TAPPER: And what do you think, Nia? I mean, the idea that the White House is telling John Bolton that this manuscript which were told his team was convinced would be fine in terms of national security information, they're saying, you cannot publish this book as it is because it contains, quote, significant amounts of classified information, some of it is at the top secret level, and if you publish it, it could reasonably expected to cause exceptionally grave harm to the national security of the U.S. And also under federal law and the non-disclosure agreements your client signed as a condition for gaining access to this information, the manuscript may not be published. How do you interpret this letter?
NIA-MALIKA HENDERSON, CNN SENIOR POLITICAL REPORTER: Well, this looks like a letter that they sent last week, right, January 23rd.
TAPPER: January 3rd, yes.
HENDERSON: Yes, you know, it's just --
TAPPER: Six days ago.
HENDERSON: Yes. And this is as the president was talking about this in this way, that John Bolton had all of this access to national security, classified information, he knows how the president thinks about foreign leaders and that's something that could leak out. I think everybody knows how the president thinks about foreign leaders because he's very open about it. But they're clearly trying to put the kibosh on this right now. It's interesting that it came last week and then sort of within the papers about what was is in it, and now conversation about whether or not folks in the Senate want to look actually at this as information about what Bolton would say about whether or not they would actually want to call him. I imagine that under normal circumstances, this is what the White House would do whether an impeachment was going on or not, they would probably look to shut something like this down.
KING: Right. And Republicans senators will now borrow from this letter, say, well, this is top secret, the president says it's top secret. We can't do this.
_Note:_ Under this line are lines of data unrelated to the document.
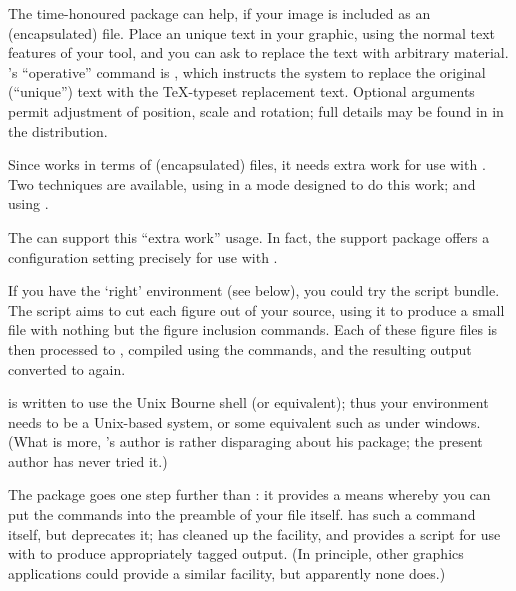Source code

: The time-honoured  package can help, if your image is
included as an (encapsulated) \PS{} file.  Place an unique
text in your graphic, using the normal text features of your tool, and
you can ask  to replace the text with arbitrary
\AllTeX{} material.  's ``operative'' command is
, which
instructs the system to replace the original (``unique'') text with
the \TeX{}-typeset replacement text.  Optional arguments permit
adjustment of position, scale and rotation; full details may be found
in  in the distribution.

Since  works in terms of (encapsulated) \PS{} files,
it needs extra work for use with \PDFLaTeX{}.  Two techniques are
available, using 
in a mode designed to do this work; and using .

The  can support
this ``extra work'' usage.  In fact, the  support
package  offers a configuration setting
precisely for use with .

If you have the `right' environment (see below), you could try the
 script bundle.  The script aims to cut each figure
out of your source, using it to produce a small \latex{} file with
nothing but the figure inclusion commands.  Each of these figure files
is then processed to \PS{}, compiled using the  commands,
and the resulting output converted to  again.

 is written to use the Unix Bourne shell (or
equivalent); thus your environment needs to be a Unix-based system, or
some equivalent such as  under windows.  (What is
more, 's author is rather disparaging about his
package; the present author has never tried it.)

The  package goes one step further than
: it provides a means whereby you can put the
 commands into the preamble of your  file
itself.   has such a command itself, but deprecates
it;  has cleaned up the facility, and provides a
script  for use with  to produce
appropriately tagged output.  (In principle, other graphics
applications could provide a similar facility, but apparently none does.)

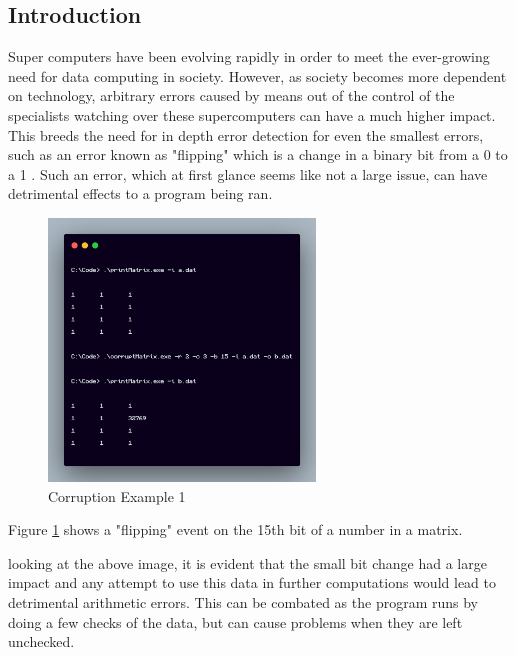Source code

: \documentclass{article}
\begin{document}
    \tableofcontents
    \thispagestyle{empty}

    \newpage
    \setcounter{page}{1}

    \begin{multicols}{2}
    \section{Introduction}\label{sec:intro}
    Super computers have been evolving rapidly in order to meet the ever-growing need for data computing
    in society. However, as society becomes more dependent on technology, arbitrary errors caused by means
    out of the control of the specialists watching over these supercomputers can have a much higher impact.
    This breeds the need for in depth error detection for even the smallest errors, such as an error known
    as "flipping" which is a change in a binary bit from a 0 to a 1 \cite{basgall}. Such an error, which at first glance seems like not a large issue, can have detrimental effects to a
    program being ran.

    \begin{figure}[H]
        \centering
        \includegraphics[height=2.75in]{./media/intro1.PNG}
        \caption[Corruption Example 1]{Corruption Example 1}
        \label{fig:CE1}
    \end{figure}

    Figure \ref{fig:CE1} shows a "flipping" event on the 15th bit of a number in a matrix.
    \vspace {4mm}
    
    
    looking at the above image, it is evident that the small bit change had a large impact and any attempt
    to use this data in further computations would lead to detrimental arithmetic errors. This can be combated
    as the program runs by doing a few checks of the data, but can cause problems when they are left unchecked.

\end{multicols}
\end{document}
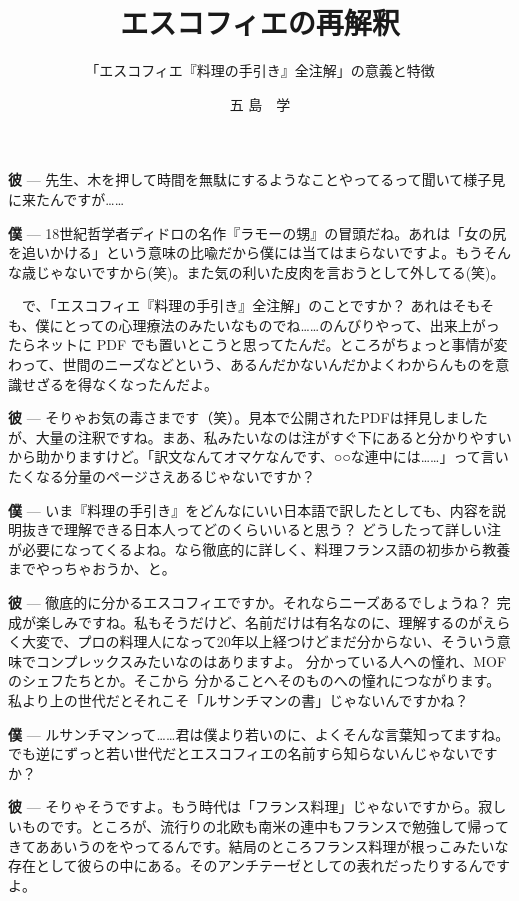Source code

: \documentclass[14Q,]{ltjsbook}
\title{エスコフィエの再解釈}
\subtitle{「エスコフィエ『料理の手引き』全注解」の意義と特徴}
\author{五 島　学}
\date{}
\renewcommand{\ldots}{\noindent…}
\renewcommand{\kenten}[1]{#1}
\begin{document}
\maketitle

\LARGE

\textbf{彼} ---
先生、木を押して時間を無駄にするようなことやってるって聞いて様子見に来たんですが\ldots{}\ldots{}

\textbf{僕} ---
18世紀哲学者ディドロの名作『ラモーの甥』の冒頭だね。あれは「女の尻を追いかける」という意味の比喩だから僕には当てはまらないですよ。もうそんな歳じゃないですから(笑)。また気の利いた皮肉を言おうとして外してる(笑)。

　で、「エスコフィエ『料理の手引き』全注解」のことですか？
あれはそもそも、僕にとっての心理療法のみたいなものでね\ldots{}\ldots{}のんびりやって、出来上がったらネットに
PDF
でも置いとこうと思ってたんだ。ところがちょっと事情が変わって、世間のニーズなどという、あるんだかないんだかよくわからんものを意識せざるを得なくなったんだよ。

\textbf{彼} ---
そりゃお気の毒さまです（笑）。見本で公開されたPDFは拝見しましたが、大量の注釈ですね。まあ、私みたいなのは注がすぐ下にあると分かりやすいから助かりますけど。「訳文なんてオマケなんです、○○な連中には\ldots{}\ldots{}」って言いたくなる分量のページさえあるじゃないですか？

\textbf{僕} ---
いま『料理の手引き』をどんなにいい日本語で訳したとしても、内容を説明抜きで理解できる日本人ってどのくらいいると思う？
どうしたって詳しい注が必要になってくるよね。なら徹底的に詳しく、料理フランス語の初歩から\kenten{教養}までやっちゃおうか、と。

\textbf{彼} ---
\kenten{徹底的に分かる}エスコフィエですか。それならニーズあるでしょうね？
完成が楽しみですね。私もそうだけど、名前だけは有名なのに、理解するのがえらく大変で、プロの料理人になって20年以上経つけどまだ分からない、そういう意味でコンプレックスみたいなのはありますよ。
\kenten{分かっている人への憧れ}、MOFのシェフたちとか。そこから
\kenten{分かることへそのものへの憧れ}につながります。私より上の世代だとそれこそ「ルサンチマンの書」じゃないんですかね？

\textbf{僕} ---
ルサンチマンって\ldots{}\ldots{}君は僕より若いのに、よくそんな言葉知ってますね。でも逆にずっと若い世代だとエスコフィエの名前すら知らないんじゃないですか？

\textbf{彼} ---
そりゃそうですよ。もう時代は「フランス料理」じゃないですから。寂しいものです。ところが、流行りの北欧も南米の連中もフランスで勉強して帰ってきてああいうのをやってるんです。結局のところフランス料理が根っこみたいな存在として彼らの中にある。そのアンチテーゼとしての表れだったりするんですよ。
\end{document}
We know the outcome of the impeachment trial, the president says this is classified, the president says this is top secret, the president says it will hurt the country, let's move on.
BORGER: So, John Bolton, go on television, say what you want to say.
KING: That will become a Republican talking point.
TAPPER: Let's also be clear, this line here, I mean, saying not only does it contain, quote, significant amounts of classified information but that it's at the top secret level, which could cause grave harm, exceptionally grave harm to the national security of the U.S. and then the invocation of federal law and non-disclosure agreements, this reads to me, and correct me if you think I'm wrong here, but it reads to me like, we will go to court if you try to publish this.
BORGER: Sure. Who signed the letter, by the way?
TAPPER: It's this woman, Ellen Knight. She's a senior director for Records Access and Information Security Management at the National Security Council.
BORGER: So then the question is also, has Cipollone read the book now? What kind of information? I mean, I think the House managers have a right to say, well, have you seen everything in this book? Because the White House just came out with a note that's saying that you can't -- you shouldn't publish it. So who has actually read it beside her?
BLITZER: We don't know how many -- if it's chapters that contain top secret information or --
TAPPER: Just says significant amounts.
BLITZER: Yes, a paragraph here or there, whatever it is. The release of top secret information could cause major national security problem for the United States. That's the nature of top secret information. It's curious that there's one level higher than top secret, sensitive compartment information, which is not included in this area (ph). HENDERSON: But it seems like John Bolton would know, right, and take great care not to --
BORGER: And his lawyer pointed that out.
HENDERSON: -- (INAUDIBLE) classified information, top secret information. And they obviously gave it to the White House at the end of December. There's no sense, given what we know about John Bolton, as careful as he is, that he would necessarily write a manuscript where he's putting the nation at risk.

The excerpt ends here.